Por meio de nota, a SSP afirmou que "até o momento, não há queixa ou denúncia registrada sobre o referido caso" e que a "Diretoria de Saúde da unidade está à disposição da família para prestar esclarecimentos".

Secretaria lamenta e diz ter cuidados

O UOL pediu entrevista sobre a contaminação do coronavírus nas polícias de São Paulo com o secretário da Segurança Pública, general da reserva João Camilo Pires de Campos, com o secretário-executivo da PM, coronel Alvaro Batista Camilo, e com o secretário-executivo da Polícia Civil, delegado Youssef Abou Chahin. Nenhuma foi concedida.

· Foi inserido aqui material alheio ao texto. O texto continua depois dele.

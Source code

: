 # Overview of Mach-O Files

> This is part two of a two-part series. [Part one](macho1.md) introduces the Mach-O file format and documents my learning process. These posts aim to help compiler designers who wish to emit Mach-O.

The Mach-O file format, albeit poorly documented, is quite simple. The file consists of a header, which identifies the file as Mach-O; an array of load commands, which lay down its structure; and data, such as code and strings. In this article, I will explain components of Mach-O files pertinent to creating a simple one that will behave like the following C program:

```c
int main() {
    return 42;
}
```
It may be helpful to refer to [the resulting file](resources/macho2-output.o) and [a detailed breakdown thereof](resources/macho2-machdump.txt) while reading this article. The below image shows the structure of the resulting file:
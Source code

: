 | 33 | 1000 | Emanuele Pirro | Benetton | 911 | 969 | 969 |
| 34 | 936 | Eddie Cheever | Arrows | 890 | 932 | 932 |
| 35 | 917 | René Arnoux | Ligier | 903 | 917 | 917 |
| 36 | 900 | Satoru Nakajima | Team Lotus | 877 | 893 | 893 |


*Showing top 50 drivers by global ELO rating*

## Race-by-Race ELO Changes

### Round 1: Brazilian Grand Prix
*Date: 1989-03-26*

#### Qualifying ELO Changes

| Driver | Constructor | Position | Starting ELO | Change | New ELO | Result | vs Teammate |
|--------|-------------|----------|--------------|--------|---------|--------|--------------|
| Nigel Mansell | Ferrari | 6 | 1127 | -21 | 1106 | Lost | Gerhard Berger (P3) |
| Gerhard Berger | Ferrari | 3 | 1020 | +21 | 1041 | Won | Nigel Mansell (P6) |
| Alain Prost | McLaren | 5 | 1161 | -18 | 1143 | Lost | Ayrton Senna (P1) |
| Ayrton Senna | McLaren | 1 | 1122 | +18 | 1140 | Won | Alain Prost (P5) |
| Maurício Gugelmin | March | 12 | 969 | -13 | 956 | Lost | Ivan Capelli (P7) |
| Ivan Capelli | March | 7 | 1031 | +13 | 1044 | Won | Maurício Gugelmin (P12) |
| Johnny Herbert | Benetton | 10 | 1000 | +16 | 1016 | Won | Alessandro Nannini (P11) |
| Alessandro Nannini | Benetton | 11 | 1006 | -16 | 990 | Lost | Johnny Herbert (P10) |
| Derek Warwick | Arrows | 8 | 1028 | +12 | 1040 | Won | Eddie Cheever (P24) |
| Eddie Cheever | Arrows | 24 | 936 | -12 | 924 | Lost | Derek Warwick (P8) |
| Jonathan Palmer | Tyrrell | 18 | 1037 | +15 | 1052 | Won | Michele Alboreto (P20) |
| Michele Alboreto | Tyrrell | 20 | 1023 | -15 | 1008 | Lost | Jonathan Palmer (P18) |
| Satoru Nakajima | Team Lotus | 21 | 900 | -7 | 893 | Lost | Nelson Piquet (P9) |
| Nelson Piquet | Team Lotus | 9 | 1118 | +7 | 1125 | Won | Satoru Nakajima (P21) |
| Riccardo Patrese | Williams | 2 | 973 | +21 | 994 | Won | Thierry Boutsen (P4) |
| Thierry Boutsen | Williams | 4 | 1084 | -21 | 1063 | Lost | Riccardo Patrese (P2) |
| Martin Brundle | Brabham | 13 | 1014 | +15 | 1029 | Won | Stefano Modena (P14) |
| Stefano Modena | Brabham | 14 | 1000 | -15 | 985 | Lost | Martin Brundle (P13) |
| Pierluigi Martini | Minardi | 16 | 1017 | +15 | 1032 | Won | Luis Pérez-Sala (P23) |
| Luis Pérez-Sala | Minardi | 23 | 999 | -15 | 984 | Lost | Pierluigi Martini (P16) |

Secretário da Segurança Pública de São Paulo, general João Camilo Pires de Campos - Aloisio Mauricio/Fotoarena/Estadão Conteúdo - Aloisio Mauricio/Fotoarena/Estadão Conteúdo
Secretário da Segurança Pública de São Paulo, general João Camilo Pires de Campos
Imagem: Aloisio Mauricio/Fotoarena/Estadão Conteúdo

Em nota, a SSP disse lamentar que integrantes de todas as forças de segurança paulistas tenham morrido em consequência do coronavírus no estado.

"Entre maio e julho do ano passado, mais de 100 mil pessoas, entre policiais civis, militares e técnico-científicos e seus familiares ou coabitantes, fizeram o teste rápido para covid-19, em todo o estado. Nos casos com resultado positivo, o agente, mesmo assintomático, foi afastado preventivamente, conforme orientações da OMS (Organização Mundial da Saúde) e do Centro de Contingência do Coronavírus."

A SSP acompanha o quadro clínico, fornecendo todo o suporte necessário para a recuperação de seus agentes. Além disso, a pasta tem adotado todas as medidas necessárias para garantir a proteção acerca da covid-19.